Levée au point du jour pour faire le chemin,
Vers un hôtel princier du faubourg Saint-Germain
Dont le lierre envahit la porte blasonnée,
Accourt, de grand matin, l’ouvrière en journée.
Dans le brouillard, parmi les maçons au pied lourd,
Qui, leur pain sous le bras, descendent le faubourg,
La mignonne fillette arrive de Plaisance
Et traverse, gantée et mise avec décence,
La cour au sable frais que son pas fait crier.
Un groom, guêtré de cuir, suivi d’un chien terrier,
Lui sourit au passage, une paille à la bouche.
Mais l’enfant va plus vite et dédaigne, farouche,
L’hommage du bel homme en culottes chamois,

L’ouvrière travaille ici depuis un mois.
Malgré les yeux hardis des valets d’écurie,
Elle s’y plaît beaucoup… Trois francs, et bien nourrie ! ..
Dans le petit salon, d’où l’on voit le jardin,
Son ouvrage du jour est prêt, dès le matin,

Et son café servi par la femme de charge.
Tout lui parle, en ce lieu, de vie heureuse et large.
La cheminée, où flambe un joyeux feu de bois,
A son marbre encombré de bibelots chinois.
Dans des panneaux bordés de dorures légères,
On a peint des bergers aux pieds de leurs bergères.
Les murs sont d’un blanc doux ; tout est riant et clair.
Dehors, le parc, — on touche à la fin de l’hiver, —
Est déjà printanier sur ses pelouses fraîches.
Les arbres dépouillés laissent voir les deux flèches
De l’église voisine, et des pigeons ramiers
Vont des clochers aux nids dans leurs vols familiers.
Tout ici semble faire accueil à la fillette,
Qui, pour accommoder quelque objet de toilette,
S’est mise à l’œuvre et tire allègrement son fil,
 — Tout, jusqu’au grand portrait équestre, de profil,
D’un aïeul en perruque, au nez de grande race,
Avec le cordon bleu traversant sa cuirasse,
Qui gagne, en agitant un court bâton doré,
La bataille qu’on voit sous son cheval cabré.

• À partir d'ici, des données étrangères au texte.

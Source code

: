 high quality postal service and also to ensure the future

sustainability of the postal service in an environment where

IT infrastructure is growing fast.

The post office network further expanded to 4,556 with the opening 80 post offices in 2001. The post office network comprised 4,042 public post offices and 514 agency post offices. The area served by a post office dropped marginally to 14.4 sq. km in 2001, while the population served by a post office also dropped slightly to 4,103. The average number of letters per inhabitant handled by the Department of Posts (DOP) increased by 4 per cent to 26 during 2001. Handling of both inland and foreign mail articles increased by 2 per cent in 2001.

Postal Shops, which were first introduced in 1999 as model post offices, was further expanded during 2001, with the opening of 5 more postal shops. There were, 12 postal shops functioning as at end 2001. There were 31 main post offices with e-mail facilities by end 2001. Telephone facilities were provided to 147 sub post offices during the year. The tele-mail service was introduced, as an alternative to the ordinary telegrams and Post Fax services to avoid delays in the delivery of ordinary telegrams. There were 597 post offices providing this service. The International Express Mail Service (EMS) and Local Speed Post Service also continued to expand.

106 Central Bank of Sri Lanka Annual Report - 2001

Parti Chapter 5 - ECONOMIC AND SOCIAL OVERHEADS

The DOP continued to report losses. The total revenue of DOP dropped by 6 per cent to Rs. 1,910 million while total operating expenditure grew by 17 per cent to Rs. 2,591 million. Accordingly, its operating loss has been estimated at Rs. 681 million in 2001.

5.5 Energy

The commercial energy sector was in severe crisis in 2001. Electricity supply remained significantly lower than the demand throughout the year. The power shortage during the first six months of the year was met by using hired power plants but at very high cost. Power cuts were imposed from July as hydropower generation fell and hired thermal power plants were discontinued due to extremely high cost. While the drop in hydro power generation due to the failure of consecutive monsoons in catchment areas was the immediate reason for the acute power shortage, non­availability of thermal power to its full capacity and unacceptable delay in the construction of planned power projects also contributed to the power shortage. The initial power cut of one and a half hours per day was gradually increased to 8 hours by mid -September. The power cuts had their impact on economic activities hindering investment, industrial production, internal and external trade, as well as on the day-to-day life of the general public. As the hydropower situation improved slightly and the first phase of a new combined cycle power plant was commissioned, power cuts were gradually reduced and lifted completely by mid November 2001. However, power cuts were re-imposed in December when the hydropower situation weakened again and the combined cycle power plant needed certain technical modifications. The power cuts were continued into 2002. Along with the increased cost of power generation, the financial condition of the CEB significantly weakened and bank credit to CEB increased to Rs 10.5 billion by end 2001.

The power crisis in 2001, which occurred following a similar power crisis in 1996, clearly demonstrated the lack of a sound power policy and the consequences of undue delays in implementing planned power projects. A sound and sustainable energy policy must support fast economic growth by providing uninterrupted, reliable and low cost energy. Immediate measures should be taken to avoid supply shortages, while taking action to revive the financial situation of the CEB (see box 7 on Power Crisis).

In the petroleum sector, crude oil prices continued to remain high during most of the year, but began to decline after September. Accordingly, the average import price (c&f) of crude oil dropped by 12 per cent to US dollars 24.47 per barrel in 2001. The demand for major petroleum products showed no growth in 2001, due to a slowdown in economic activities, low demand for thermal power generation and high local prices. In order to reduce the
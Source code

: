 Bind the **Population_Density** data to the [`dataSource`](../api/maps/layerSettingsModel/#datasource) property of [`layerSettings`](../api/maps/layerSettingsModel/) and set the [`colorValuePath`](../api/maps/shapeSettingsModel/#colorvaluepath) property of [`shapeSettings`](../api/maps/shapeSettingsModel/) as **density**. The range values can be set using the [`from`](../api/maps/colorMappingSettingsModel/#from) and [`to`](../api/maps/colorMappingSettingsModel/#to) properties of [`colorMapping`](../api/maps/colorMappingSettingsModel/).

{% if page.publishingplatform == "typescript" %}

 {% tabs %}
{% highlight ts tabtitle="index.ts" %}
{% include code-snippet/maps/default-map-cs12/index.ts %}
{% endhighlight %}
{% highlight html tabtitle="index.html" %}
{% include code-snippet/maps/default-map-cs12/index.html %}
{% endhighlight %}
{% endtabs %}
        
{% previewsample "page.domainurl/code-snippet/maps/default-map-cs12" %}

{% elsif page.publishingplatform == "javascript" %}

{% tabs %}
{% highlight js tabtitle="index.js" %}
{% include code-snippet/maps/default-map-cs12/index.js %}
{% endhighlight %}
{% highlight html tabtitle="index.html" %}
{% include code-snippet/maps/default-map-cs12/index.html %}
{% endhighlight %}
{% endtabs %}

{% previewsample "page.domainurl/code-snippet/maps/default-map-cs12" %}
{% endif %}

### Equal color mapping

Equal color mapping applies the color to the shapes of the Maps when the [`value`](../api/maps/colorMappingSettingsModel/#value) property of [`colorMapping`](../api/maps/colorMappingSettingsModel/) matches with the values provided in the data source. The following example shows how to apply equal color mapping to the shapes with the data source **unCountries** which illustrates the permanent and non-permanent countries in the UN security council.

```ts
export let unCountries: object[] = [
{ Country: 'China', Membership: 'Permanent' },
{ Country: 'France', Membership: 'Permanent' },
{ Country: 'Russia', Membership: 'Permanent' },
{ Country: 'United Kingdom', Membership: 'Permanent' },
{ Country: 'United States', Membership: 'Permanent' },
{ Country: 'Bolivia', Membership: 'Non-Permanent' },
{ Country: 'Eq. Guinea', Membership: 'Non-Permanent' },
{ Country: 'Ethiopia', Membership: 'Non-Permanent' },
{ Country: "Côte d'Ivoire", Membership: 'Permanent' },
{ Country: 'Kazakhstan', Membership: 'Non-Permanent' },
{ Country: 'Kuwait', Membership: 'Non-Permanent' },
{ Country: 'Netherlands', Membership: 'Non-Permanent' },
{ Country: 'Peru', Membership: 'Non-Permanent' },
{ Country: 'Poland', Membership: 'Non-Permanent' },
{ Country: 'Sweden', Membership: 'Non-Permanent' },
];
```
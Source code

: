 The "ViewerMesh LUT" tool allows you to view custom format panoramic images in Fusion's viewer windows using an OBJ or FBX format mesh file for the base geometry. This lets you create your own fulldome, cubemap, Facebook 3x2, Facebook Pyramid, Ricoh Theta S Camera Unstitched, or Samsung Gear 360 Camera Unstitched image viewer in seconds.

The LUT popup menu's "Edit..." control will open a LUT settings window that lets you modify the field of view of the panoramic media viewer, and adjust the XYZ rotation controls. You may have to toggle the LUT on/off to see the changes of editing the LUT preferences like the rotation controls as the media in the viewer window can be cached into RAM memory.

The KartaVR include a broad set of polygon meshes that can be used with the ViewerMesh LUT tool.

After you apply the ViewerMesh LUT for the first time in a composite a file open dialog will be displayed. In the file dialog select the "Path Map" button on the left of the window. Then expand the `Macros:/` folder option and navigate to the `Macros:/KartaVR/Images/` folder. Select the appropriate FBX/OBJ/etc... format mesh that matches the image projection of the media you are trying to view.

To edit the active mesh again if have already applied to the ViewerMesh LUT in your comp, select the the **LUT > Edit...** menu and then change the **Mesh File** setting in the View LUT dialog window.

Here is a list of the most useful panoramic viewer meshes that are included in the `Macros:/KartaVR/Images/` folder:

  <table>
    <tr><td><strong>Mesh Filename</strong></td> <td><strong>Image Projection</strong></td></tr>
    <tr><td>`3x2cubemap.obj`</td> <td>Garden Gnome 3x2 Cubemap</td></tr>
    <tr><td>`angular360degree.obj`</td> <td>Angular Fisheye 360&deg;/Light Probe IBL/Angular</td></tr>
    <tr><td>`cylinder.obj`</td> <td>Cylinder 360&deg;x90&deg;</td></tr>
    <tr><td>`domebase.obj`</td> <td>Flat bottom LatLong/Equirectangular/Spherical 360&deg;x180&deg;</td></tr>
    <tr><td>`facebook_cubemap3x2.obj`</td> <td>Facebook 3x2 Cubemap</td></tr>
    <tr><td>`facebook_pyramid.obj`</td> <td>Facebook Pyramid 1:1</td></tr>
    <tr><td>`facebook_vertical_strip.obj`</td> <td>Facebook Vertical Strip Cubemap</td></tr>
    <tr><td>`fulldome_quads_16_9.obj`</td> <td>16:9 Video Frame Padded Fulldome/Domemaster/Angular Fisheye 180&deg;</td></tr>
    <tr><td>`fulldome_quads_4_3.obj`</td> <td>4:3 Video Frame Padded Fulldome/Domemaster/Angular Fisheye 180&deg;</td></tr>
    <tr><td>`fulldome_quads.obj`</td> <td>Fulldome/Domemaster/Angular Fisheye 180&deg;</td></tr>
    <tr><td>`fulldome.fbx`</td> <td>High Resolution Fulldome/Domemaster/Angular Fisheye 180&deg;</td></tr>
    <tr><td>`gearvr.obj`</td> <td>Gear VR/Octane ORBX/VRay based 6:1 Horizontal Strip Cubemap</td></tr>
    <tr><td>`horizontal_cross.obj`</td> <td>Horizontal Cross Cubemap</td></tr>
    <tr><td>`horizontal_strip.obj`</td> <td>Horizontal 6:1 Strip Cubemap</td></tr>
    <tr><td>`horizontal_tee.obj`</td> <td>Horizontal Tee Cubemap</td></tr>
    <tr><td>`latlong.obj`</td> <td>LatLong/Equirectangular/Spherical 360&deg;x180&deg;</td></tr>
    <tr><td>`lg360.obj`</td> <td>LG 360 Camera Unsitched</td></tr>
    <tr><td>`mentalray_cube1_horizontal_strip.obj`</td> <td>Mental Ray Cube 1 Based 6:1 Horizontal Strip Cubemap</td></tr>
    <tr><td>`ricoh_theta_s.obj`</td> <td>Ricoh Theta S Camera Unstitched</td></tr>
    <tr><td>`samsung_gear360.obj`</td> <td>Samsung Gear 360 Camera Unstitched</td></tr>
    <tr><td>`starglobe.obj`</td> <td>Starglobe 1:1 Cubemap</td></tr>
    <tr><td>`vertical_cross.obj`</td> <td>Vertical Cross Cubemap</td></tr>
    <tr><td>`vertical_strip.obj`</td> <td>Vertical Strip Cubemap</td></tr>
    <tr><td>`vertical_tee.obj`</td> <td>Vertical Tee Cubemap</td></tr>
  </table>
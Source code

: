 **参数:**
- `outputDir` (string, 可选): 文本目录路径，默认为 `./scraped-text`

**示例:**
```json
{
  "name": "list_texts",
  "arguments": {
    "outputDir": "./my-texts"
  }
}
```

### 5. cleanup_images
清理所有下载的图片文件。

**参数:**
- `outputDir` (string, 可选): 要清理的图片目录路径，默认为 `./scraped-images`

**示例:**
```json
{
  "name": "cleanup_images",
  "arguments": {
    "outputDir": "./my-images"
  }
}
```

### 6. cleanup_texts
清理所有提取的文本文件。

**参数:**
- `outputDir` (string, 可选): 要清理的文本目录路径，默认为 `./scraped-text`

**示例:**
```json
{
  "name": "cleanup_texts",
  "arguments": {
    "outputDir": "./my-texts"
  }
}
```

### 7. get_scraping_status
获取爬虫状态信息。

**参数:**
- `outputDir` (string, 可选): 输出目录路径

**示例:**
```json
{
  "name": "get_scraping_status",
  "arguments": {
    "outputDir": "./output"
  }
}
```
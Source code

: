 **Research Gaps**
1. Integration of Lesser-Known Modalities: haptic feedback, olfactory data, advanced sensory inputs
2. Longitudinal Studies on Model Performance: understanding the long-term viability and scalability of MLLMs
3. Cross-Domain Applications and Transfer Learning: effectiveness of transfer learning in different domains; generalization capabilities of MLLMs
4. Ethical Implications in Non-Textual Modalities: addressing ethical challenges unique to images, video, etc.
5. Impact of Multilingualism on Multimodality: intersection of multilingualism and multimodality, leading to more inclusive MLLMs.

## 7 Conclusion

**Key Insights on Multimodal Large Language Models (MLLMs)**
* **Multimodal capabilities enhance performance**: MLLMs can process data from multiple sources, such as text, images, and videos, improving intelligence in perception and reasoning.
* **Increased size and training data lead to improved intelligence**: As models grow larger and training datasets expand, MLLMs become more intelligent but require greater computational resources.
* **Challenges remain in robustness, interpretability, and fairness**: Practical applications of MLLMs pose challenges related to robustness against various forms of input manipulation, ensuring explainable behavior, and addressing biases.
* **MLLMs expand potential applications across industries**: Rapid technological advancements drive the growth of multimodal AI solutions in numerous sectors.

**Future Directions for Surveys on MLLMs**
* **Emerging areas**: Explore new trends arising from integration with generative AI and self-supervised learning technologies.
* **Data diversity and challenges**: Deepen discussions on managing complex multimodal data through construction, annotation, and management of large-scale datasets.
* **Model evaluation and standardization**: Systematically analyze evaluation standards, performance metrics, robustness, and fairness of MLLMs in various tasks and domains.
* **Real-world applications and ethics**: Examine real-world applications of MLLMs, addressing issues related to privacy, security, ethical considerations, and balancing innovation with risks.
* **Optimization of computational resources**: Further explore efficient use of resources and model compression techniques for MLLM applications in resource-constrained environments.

Dire que, l’autre mois, elle était sans ouvrage !
Oh ! comme elle a bien fait de prendre son courage
A deux mains et d’aller au couvent voir la sœur ! ..
Justement on avait le même confesseur ;
On l’avait remarquée aux vêpres, les dimanches.
Sœur Agathe, cachant ses deux mains sous ses manches,
Écouta sa requête et fit un gros soupir.
Mais, dès le lendemain, on la faisait venir
Pour travailler, et tous les jours, chez la duchesse.

Comme, dans ce milieu de luxe et de richesse,
On était bon pour elle et comme on lui parlait !
Toujours : « Mademoiselle » et toujours : « S’il vous plaît. »
Très timide, elle s’est pourtant apprivoisée.
Dans cette belle chambre, auprès de la croisée,
Devant ce grand jardin par instans regardé,
Quand, toute à son travail, le doigt coiffé d’un dé,
Elle coud vivement, en cassant des aiguilles,
Surviennent quelquefois la duchesse et ses filles,
Les deux aimables sœurs qui se ressemblent tant.
Pour parler de toilette on s’arrête un instant,
Et la fille du peuple en est toute charmée ;
Car ce sont des : « Bonjour, mademoiselle Aimée ! »

— « Et ce fameux peignoir ? eh bien ! avance-t-il ? »
La grisette, piquant dans l’étoffe son fil,
Explique aux jeunes sœurs, auprès d’elle penchées,
Comment elle fera des bordures ruchées ;
Et l’on s’oublie alors en ces discours profonds
Qu’ont les femmes toujours à propos de chiffons.
L’ouvrière aime à voir les nobles demoiselles ;
Et le parfum léger qui voltige autour d’elles,
Leur voix fraîche, leur teint pur sans vulgaire éclat,
Tout flatte et satisfait son instinct délicat.
Elles disent : « Maman, vois donc, c’est une fée ! ..
« Quelle adresse ! quel goût ! .. » Et, comme réchauffée
Par l’éclair bienveillant jailli de leurs beaux yeux,
Quand ces dames s’en vont, l’enfant travaille mieux.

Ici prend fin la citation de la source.